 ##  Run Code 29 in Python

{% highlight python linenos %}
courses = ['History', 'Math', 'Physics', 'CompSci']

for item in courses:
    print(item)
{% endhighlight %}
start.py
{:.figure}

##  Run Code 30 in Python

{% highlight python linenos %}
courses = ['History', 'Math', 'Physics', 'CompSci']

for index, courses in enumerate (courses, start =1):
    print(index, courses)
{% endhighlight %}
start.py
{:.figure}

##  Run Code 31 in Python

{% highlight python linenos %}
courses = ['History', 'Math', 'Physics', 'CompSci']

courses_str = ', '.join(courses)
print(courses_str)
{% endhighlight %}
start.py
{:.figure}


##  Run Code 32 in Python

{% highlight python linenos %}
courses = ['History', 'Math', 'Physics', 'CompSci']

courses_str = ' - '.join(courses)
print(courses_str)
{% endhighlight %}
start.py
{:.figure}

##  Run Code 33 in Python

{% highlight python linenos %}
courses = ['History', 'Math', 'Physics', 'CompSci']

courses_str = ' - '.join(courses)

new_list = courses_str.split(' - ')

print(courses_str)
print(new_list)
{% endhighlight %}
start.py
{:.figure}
-------
**Instructions for the task**
The result should consist solely of the lines from the one that contains "new_list = courses_str.split(' - ')" to the last line of the records above, reproduced exactly.

**Task answer**
new_list = courses_str.split(' - ')

print(courses_str)
print(new_list)
{% endhighlight %}
start.py
{:.figure}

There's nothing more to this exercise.